Collected data:
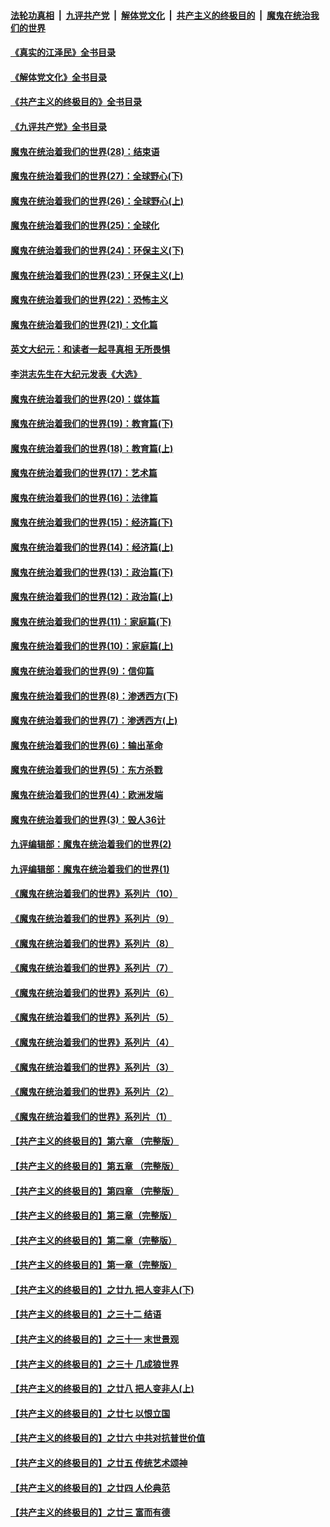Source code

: ####  [法轮功真相](../../../../basic/blob/master/README.md?t=07100631) &nbsp;|&nbsp; [九评共产党](../../../../9ping.md/blob/master/README.md?t=07100631) &nbsp;|&nbsp; [解体党文化](../../../../jtdwh.md/blob/master/README.md?t=07100631)  &nbsp;|&nbsp; [共产主义的终极目的](../../../../gczydzjmd.md/blob/master/README.md?t=07100631) &nbsp;|&nbsp; [魔鬼在统治我们的世界](../../../../mgztzwmdsj.md/blob/master/README.md?t=07100631) 

#### [《真实的江泽民》全书目录](../pages/nsc422/n13721399.md?t=07100631) 

#### [《解体党文化》全书目录](../pages/nsc422/n13721157.md?t=07100631) 

#### [《共产主义的终极目的》全书目录](../pages/nsc422/n13721048.md?t=07100631) 

#### [《九评共产党》全书目录](../pages/nsc422/n13708085.md?t=07100631) 

#### [魔鬼在统治着我们的世界(28)：结束语](../pages/nsc422/n10936246.md?t=07100631) 

#### [魔鬼在统治着我们的世界(27)：全球野心(下)](../pages/nsc422/n10928319.md?t=07100631) 

#### [魔鬼在统治着我们的世界(26)：全球野心(上)](../pages/nsc422/n10900318.md?t=07100631) 

#### [魔鬼在统治着我们的世界(25)：全球化](../pages/nsc422/n10788205.md?t=07100631) 

#### [魔鬼在统治着我们的世界(24)：环保主义(下)](../pages/nsc422/n10695307.md?t=07100631) 

#### [魔鬼在统治着我们的世界(23)：环保主义(上)](../pages/nsc422/n10688613.md?t=07100631) 

#### [魔鬼在统治着我们的世界(22)：恐怖主义](../pages/nsc422/n10614727.md?t=07100631) 

#### [魔鬼在统治着我们的世界(21)：文化篇](../pages/nsc422/n10597706.md?t=07100631) 

#### [英文大纪元：和读者一起寻真相 无所畏惧](../pages/nsc422/n12542027.md?t=07100631) 

#### [李洪志先生在大纪元发表《大选》](../pages/nsc422/n12534746.md?t=07100631) 

#### [魔鬼在统治着我们的世界(20)：媒体篇](../pages/nsc422/n10586579.md?t=07100631) 

#### [魔鬼在统治着我们的世界(19)：教育篇(下)](../pages/nsc422/n10564808.md?t=07100631) 

#### [魔鬼在统治着我们的世界(18)：教育篇(上)](../pages/nsc422/n10526970.md?t=07100631) 

#### [魔鬼在统治着我们的世界(17)：艺术篇](../pages/nsc422/n10499093.md?t=07100631) 

#### [魔鬼在统治着我们的世界(16)：法律篇](../pages/nsc422/n10485969.md?t=07100631) 

#### [魔鬼在统治着我们的世界(15)：经济篇(下)](../pages/nsc422/n10469975.md?t=07100631) 

#### [魔鬼在统治着我们的世界(14)：经济篇(上)](../pages/nsc422/n10457370.md?t=07100631) 

#### [魔鬼在统治着我们的世界(13)：政治篇(下)](../pages/nsc422/n10448270.md?t=07100631) 

#### [魔鬼在统治着我们的世界(12)：政治篇(上)](../pages/nsc422/n10444576.md?t=07100631) 

#### [魔鬼在统治着我们的世界(11)：家庭篇(下)](../pages/nsc422/n10440961.md?t=07100631) 

#### [魔鬼在统治着我们的世界(10)：家庭篇(上)](../pages/nsc422/n10435448.md?t=07100631) 

#### [魔鬼在统治着我们的世界(9)：信仰篇](../pages/nsc422/n10432159.md?t=07100631) 

#### [魔鬼在统治着我们的世界(8)：渗透西方(下)](../pages/nsc422/n10429603.md?t=07100631) 

#### [魔鬼在统治着我们的世界(7)：渗透西方(上)](../pages/nsc422/n10426013.md?t=07100631) 

#### [魔鬼在统治着我们的世界(6)：输出革命](../pages/nsc422/n10421536.md?t=07100631) 

#### [魔鬼在统治着我们的世界(5)：东方杀戮](../pages/nsc422/n10417707.md?t=07100631) 

#### [魔鬼在统治着我们的世界(4)：欧洲发端](../pages/nsc422/n10414890.md?t=07100631) 

#### [魔鬼在统治着我们的世界(3)：毁人36计](../pages/nsc422/n10411583.md?t=07100631) 

#### [九评编辑部：魔鬼在统治着我们的世界(2)](../pages/nsc422/n10410036.md?t=07100631) 

#### [九评编辑部：魔鬼在统治着我们的世界(1)](../pages/nsc422/n10406825.md?t=07100631) 

#### [《魔鬼在统治着我们的世界》系列片（10）](../pages/nsc422/n12292670.md?t=07100631) 

#### [《魔鬼在统治着我们的世界》系列片（9）](../pages/nsc422/n12290859.md?t=07100631) 

#### [《魔鬼在统治着我们的世界》系列片（8）](../pages/nsc422/n12287445.md?t=07100631) 

#### [《魔鬼在统治着我们的世界》系列片（7）](../pages/nsc422/n12283425.md?t=07100631) 

#### [《魔鬼在统治着我们的世界》系列片（6）](../pages/nsc422/n12282314.md?t=07100631) 

#### [《魔鬼在统治着我们的世界》系列片（5）](../pages/nsc422/n12281419.md?t=07100631) 

#### [《魔鬼在统治着我们的世界》系列片（4）](../pages/nsc422/n12274024.md?t=07100631) 

#### [《魔鬼在统治着我们的世界》系列片（3）](../pages/nsc422/n12271322.md?t=07100631) 

#### [《魔鬼在统治着我们的世界》系列片（2）](../pages/nsc422/n12269049.md?t=07100631) 

#### [《魔鬼在统治着我们的世界》系列片（1）](../pages/nsc422/n12267575.md?t=07100631) 

#### [【共产主义的终极目的】第六章 （完整版）](../pages/nsc422/n11428913.md?t=07100631) 

#### [【共产主义的终极目的】第五章 （完整版）](../pages/nsc422/n11428912.md?t=07100631) 

#### [【共产主义的终极目的】第四章 （完整版）](../pages/nsc422/n11428907.md?t=07100631) 

#### [【共产主义的终极目的】第三章（完整版）](../pages/nsc422/n11428848.md?t=07100631) 

#### [【共产主义的终极目的】第二章（完整版）](../pages/nsc422/n11428831.md?t=07100631) 

#### [【共产主义的终极目的】第一章（完整版）](../pages/nsc422/n11417651.md?t=07100631) 

#### [【共产主义的终极目的】之廿九 把人变非人(下)](../pages/nsc422/n11344140.md?t=07100631) 

#### [【共产主义的终极目的】之三十二 结语](../pages/nsc422/n11360535.md?t=07100631) 

#### [【共产主义的终极目的】之三十一 末世景观](../pages/nsc422/n11351129.md?t=07100631) 

#### [【共产主义的终极目的】之三十 几成狼世界](../pages/nsc422/n11348280.md?t=07100631) 

#### [【共产主义的终极目的】之廿八 把人变非人(上)](../pages/nsc422/n11340492.md?t=07100631) 

#### [【共产主义的终极目的】之廿七 以恨立国](../pages/nsc422/n11336944.md?t=07100631) 

#### [【共产主义的终极目的】之廿六 中共对抗普世价值](../pages/nsc422/n11324785.md?t=07100631) 

#### [【共产主义的终极目的】之廿五 传统艺术颂神](../pages/nsc422/n11296396.md?t=07100631) 

#### [【共产主义的终极目的】之廿四 人伦典范](../pages/nsc422/n11296397.md?t=07100631) 

#### [【共产主义的终极目的】之廿三 富而有德](../pages/nsc422/n11283598.md?t=07100631)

PROBLEM STATEMENT: Retype only this portion of the data above: the line containing "#### [魔鬼在统治着我们的世界(24", the line containing "#### [魔鬼在统治着我们的世界(6)", and all lines between them, exactly.

COMPLETED EXERCISE:
#### [魔鬼在统治着我们的世界(24)：环保主义(下)](../pages/nsc422/n10695307.md?t=07100631) 

#### [魔鬼在统治着我们的世界(23)：环保主义(上)](../pages/nsc422/n10688613.md?t=07100631) 

#### [魔鬼在统治着我们的世界(22)：恐怖主义](../pages/nsc422/n10614727.md?t=07100631) 

#### [魔鬼在统治着我们的世界(21)：文化篇](../pages/nsc422/n10597706.md?t=07100631) 

#### [英文大纪元：和读者一起寻真相 无所畏惧](../pages/nsc422/n12542027.md?t=07100631) 

#### [李洪志先生在大纪元发表《大选》](../pages/nsc422/n12534746.md?t=07100631) 

#### [魔鬼在统治着我们的世界(20)：媒体篇](../pages/nsc422/n10586579.md?t=07100631) 

#### [魔鬼在统治着我们的世界(19)：教育篇(下)](../pages/nsc422/n10564808.md?t=07100631) 

#### [魔鬼在统治着我们的世界(18)：教育篇(上)](../pages/nsc422/n10526970.md?t=07100631) 

#### [魔鬼在统治着我们的世界(17)：艺术篇](../pages/nsc422/n10499093.md?t=07100631) 

#### [魔鬼在统治着我们的世界(16)：法律篇](../pages/nsc422/n10485969.md?t=07100631) 

#### [魔鬼在统治着我们的世界(15)：经济篇(下)](../pages/nsc422/n10469975.md?t=07100631) 

#### [魔鬼在统治着我们的世界(14)：经济篇(上)](../pages/nsc422/n10457370.md?t=07100631) 

#### [魔鬼在统治着我们的世界(13)：政治篇(下)](../pages/nsc422/n10448270.md?t=07100631) 

#### [魔鬼在统治着我们的世界(12)：政治篇(上)](../pages/nsc422/n10444576.md?t=07100631) 

#### [魔鬼在统治着我们的世界(11)：家庭篇(下)](../pages/nsc422/n10440961.md?t=07100631) 

#### [魔鬼在统治着我们的世界(10)：家庭篇(上)](../pages/nsc422/n10435448.md?t=07100631) 

#### [魔鬼在统治着我们的世界(9)：信仰篇](../pages/nsc422/n10432159.md?t=07100631) 

#### [魔鬼在统治着我们的世界(8)：渗透西方(下)](../pages/nsc422/n10429603.md?t=07100631) 

#### [魔鬼在统治着我们的世界(7)：渗透西方(上)](../pages/nsc422/n10426013.md?t=07100631) 

#### [魔鬼在统治着我们的世界(6)：输出革命](../pages/nsc422/n10421536.md?t=07100631) 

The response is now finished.